Wed, Jul 02, 2008
FAA Dismissed Claims VLJ Was Approved Despite Safety
The US Department of Transportation is riding its FAA division
pretty hard these days. The DOT's Inspector General has recently
issued reports highly critical of the FAA's handling of airline
maintenance enforcement and labor relations with its own
Now, USA Today cites Jim Berard, a spokesman for the House
Transportation Committee in Congress, in reporting another
investigation underway by the IG. This one reportedly involves
allegations that the FAA's certification of the Eclipse 500 very
light jet in 2006 came despite safety concerns raised by the
engineers and test pilots who evaluated the plane.
The allegations are not new. The National Air Traffic
Controllers Association, which also represents FAA aircraft
certification workers, filed a grievance in October 2006, alleging
"several outstanding safety/regulatory issues" with the EA500. The
grievance didn't mention specific issues with the plane, and was
denied by the FAA... which stands by its certification.
Eclipse CEO Vern Raburn says the 500 is in "complete and total
conformity" with federal regulations. He dismisses the complaint as
an internal FAA matter.
The investigation is the latest in a series of challenges faced
by Eclipse.
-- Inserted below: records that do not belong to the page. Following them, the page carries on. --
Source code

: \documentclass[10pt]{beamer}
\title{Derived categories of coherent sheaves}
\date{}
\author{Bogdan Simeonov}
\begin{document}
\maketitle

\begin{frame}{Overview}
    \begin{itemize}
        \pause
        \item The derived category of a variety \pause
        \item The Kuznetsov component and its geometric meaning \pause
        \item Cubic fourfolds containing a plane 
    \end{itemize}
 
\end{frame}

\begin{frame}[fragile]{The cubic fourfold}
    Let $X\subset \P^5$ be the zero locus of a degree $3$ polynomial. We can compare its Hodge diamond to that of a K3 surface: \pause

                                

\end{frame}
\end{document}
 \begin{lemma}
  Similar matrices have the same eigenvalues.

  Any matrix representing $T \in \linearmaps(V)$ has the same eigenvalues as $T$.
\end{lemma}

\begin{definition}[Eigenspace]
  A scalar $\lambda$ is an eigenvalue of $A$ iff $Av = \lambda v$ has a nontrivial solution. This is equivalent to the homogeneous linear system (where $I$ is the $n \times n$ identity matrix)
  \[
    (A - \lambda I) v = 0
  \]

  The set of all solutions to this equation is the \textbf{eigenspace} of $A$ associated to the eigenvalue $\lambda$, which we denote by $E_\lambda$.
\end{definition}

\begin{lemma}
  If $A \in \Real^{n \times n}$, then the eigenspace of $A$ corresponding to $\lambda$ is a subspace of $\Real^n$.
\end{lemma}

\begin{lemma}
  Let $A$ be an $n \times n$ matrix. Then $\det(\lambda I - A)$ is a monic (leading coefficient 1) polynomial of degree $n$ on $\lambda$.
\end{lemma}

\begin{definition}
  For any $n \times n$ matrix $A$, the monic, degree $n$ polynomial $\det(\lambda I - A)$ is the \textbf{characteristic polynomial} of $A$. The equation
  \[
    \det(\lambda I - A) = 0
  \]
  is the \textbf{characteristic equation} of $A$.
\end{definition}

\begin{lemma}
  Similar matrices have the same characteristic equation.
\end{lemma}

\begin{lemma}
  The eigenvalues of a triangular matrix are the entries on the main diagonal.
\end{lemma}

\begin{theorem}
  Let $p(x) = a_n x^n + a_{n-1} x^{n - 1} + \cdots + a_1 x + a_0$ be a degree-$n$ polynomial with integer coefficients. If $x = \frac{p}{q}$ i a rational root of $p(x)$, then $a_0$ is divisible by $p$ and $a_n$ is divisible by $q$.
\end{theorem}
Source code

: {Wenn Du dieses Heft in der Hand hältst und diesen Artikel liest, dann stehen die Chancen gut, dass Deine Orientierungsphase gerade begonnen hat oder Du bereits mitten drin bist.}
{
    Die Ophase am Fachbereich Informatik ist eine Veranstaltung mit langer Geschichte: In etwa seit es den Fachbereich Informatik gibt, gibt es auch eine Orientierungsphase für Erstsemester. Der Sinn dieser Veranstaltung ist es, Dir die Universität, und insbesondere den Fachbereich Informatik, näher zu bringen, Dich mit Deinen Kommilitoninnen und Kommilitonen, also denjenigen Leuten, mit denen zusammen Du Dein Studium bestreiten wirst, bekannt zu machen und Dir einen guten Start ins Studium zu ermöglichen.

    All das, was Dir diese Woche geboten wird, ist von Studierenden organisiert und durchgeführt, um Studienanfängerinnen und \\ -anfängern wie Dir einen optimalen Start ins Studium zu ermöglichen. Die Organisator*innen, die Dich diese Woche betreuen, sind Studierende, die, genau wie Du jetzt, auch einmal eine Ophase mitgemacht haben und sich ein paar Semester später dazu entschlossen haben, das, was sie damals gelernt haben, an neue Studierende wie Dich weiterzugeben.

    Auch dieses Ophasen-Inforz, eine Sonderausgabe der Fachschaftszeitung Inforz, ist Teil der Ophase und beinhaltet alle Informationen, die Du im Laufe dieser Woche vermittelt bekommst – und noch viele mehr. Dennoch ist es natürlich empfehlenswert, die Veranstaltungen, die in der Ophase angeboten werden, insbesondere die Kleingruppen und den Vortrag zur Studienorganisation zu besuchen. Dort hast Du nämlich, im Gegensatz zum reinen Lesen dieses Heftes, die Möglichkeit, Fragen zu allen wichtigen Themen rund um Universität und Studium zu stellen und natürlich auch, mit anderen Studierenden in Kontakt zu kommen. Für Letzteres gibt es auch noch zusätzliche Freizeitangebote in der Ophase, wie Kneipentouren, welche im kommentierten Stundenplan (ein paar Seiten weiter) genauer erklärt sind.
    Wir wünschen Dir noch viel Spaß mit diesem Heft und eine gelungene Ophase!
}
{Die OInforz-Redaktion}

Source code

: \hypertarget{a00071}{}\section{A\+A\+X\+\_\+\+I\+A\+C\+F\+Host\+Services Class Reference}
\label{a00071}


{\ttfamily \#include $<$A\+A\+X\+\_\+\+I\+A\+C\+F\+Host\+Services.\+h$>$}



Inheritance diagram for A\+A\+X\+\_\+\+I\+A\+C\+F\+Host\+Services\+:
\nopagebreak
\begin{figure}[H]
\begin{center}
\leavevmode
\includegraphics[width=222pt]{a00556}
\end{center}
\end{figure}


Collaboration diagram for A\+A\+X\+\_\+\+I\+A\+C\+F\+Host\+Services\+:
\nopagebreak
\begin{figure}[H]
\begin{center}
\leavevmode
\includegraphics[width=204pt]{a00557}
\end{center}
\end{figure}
Last month, a pilot executing an aborted landing at
Chicago Midway Airport jammed the engine thrust controls against
the stops hard enough to trigger a control system error, which
caused a temporary loss of thrust.
The pilot landed the plane safely, and Eclipse says it promptly
addressed the issue with other owners... but the National
Transportation Safety Board issued a press release days later which
dramatized the problem, and triggered many erroneous media reports
that the fleet had been ordered grounded.
The House Transportation Committee reportedly expects to hear
back from the DOT's Inspector General in a few weeks. NATCA says it
expects to take its grievance to arbitration.